Small-Talk mit dem Wind

auf Cabrera

von Fabian von Poser

18 Inseln, 15 Einwohner und eine Cantina: Das Cabrera-Archipel vor der Küste Mallorcas ist der einzige Nationalpark der Balearen und ein Idyll mitten im Azurblau des Mittelmeers.

Sie sitzt auf einem Barhocker im Comedor. Die Sonne gleißt durch die Tür. Der Ventilator bläst gegen die stehende Hitze an. Es ist die Stunde des Tages, in der man auf Cabrera in Schweiß zerfließt. Der Fernseher flimmert. Fußball. Irgendein Spiel der Primera División. Aus der Küche dringt das Klirren von Geschirr.

Noch sind keine Gäste hier, aber in ein paar Augenblicken werden sie wieder einfallen. Dann bevölkern Dutzende Ausflügler die Cantina, das einzige Lokal der Insel. Die meisten werden ein kühles Bier trinken, eine Kleinigkeit essen, einen Kaffee schlürfen. Dann sind sie wieder verschwunden.

María Vidal muss nicht lange nachdenken. Vor mehr als 52 Jahren kam sie hierher – am 24. Juli 1968, um genau zu sein. Ihre erste Tochter kam mit einem Jahr auf die Insel, die zweite wurde hier geboren.

Immer wieder kehrte sie auf das „Festland“ Mallorcas zurück. Doch die meiste Zeit verbrachte sie auf der kaum 16 Quadratkilometer großen Insel, die nicht viel mehr ist als ein Tupfer im Marineblau des Mittelmeers.

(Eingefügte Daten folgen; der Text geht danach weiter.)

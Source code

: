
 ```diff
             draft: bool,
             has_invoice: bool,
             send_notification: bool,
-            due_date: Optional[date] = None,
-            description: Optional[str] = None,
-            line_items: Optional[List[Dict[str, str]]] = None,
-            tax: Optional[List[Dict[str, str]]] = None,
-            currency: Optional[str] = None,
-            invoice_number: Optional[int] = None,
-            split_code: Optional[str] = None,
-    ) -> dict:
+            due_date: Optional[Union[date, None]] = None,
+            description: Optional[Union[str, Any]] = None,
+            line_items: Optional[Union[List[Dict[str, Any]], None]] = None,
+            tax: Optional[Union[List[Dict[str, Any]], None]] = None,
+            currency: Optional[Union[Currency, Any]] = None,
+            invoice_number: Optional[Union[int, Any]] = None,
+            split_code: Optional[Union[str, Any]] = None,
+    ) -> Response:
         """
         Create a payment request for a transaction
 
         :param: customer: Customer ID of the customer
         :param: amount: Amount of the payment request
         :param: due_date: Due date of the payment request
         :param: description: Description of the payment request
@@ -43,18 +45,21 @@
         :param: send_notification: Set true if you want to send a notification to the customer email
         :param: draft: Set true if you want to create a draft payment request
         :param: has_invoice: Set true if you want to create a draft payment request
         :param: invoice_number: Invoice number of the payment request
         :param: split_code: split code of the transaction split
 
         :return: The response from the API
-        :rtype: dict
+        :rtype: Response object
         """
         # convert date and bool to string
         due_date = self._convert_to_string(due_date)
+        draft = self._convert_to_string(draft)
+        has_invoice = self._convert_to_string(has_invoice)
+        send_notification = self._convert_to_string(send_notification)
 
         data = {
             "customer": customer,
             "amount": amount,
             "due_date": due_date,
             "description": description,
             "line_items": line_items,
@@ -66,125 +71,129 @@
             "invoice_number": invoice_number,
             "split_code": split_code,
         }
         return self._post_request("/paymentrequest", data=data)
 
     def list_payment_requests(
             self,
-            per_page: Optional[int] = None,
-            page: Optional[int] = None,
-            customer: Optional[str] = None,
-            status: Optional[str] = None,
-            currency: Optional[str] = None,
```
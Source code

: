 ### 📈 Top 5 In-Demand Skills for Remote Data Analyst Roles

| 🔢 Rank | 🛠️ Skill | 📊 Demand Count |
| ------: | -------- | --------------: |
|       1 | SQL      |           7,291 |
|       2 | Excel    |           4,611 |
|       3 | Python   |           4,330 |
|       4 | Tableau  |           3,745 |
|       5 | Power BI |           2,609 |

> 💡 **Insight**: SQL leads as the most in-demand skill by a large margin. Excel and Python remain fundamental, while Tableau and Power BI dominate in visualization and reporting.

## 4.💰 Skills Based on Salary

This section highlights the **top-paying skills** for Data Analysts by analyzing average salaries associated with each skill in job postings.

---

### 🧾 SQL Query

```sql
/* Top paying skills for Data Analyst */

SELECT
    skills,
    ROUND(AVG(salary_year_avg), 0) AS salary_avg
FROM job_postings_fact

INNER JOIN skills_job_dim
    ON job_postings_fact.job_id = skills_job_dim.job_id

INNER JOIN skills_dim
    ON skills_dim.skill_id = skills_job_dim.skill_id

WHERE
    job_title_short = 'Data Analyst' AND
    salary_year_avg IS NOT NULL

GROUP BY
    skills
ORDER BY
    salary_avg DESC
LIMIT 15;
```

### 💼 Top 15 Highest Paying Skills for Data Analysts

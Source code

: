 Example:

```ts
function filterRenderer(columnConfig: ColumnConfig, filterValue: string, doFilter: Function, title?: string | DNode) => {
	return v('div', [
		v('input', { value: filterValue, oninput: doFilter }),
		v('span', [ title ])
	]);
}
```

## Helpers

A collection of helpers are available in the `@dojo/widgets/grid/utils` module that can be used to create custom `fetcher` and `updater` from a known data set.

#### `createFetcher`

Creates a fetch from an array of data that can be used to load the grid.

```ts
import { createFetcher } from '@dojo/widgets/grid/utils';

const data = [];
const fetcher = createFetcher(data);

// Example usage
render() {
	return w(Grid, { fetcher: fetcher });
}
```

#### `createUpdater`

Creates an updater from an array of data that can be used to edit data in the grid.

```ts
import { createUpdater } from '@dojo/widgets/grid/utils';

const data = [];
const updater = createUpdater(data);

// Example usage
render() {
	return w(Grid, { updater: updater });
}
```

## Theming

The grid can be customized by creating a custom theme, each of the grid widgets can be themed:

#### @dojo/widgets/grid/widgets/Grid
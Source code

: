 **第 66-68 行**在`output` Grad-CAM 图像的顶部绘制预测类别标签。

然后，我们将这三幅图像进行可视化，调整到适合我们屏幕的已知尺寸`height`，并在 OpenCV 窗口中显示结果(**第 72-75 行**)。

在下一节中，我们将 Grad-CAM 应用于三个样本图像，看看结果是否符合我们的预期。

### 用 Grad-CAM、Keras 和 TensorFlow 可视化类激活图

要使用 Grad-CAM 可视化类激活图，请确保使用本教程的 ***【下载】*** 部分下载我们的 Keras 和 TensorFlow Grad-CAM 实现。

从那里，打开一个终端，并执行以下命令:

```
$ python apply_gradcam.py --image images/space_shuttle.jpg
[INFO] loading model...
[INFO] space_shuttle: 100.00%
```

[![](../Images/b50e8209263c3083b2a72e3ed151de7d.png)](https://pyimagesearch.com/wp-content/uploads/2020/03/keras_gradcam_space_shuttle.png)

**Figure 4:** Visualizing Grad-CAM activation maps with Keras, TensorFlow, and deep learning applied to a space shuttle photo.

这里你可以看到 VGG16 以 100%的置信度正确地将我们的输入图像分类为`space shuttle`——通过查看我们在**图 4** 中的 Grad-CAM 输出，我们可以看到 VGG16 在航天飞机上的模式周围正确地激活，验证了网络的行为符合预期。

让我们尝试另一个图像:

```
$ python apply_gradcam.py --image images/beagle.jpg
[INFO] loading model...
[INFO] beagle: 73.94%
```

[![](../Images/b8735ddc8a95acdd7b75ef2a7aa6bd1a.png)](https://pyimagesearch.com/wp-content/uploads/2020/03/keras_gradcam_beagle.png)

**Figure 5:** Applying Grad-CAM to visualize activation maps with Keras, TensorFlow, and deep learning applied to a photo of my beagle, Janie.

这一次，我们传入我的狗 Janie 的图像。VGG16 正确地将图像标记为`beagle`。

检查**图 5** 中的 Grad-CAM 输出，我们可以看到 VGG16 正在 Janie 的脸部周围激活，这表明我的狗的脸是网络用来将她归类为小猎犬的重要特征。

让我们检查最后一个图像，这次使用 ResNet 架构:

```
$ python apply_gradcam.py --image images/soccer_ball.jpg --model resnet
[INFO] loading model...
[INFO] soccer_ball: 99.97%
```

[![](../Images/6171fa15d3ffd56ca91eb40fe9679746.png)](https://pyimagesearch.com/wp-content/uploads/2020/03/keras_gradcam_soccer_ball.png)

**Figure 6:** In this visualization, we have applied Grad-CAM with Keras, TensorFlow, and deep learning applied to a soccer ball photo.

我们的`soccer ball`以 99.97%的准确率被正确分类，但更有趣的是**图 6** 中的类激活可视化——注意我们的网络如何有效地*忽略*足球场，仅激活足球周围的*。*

Nur etwa 15 Menschen leben im Cabrera-Archipel, dessen karstige Kuppen sich schroff aus dem Wasser erheben: eine Handvoll Parkwächter der Naturschutzbehörde Ibanat, drei, vier Beamte der Guardia Civil und die Vidals.

Faszinierende Winter

María Vidal hat viel gesehen: zum Beispiel, wie das spanische Militär, dem die 13 Kilometer vor der Südküste Mallorcas gelegenen Inseln seit 1916 offiziell gehören, hier Manöver veranstaltete. Sie hat gesehen, wie Cabrera 1991 zum Nationalpark erklärt wurde. Und sie hat viele Touristen kommen und gehen sehen.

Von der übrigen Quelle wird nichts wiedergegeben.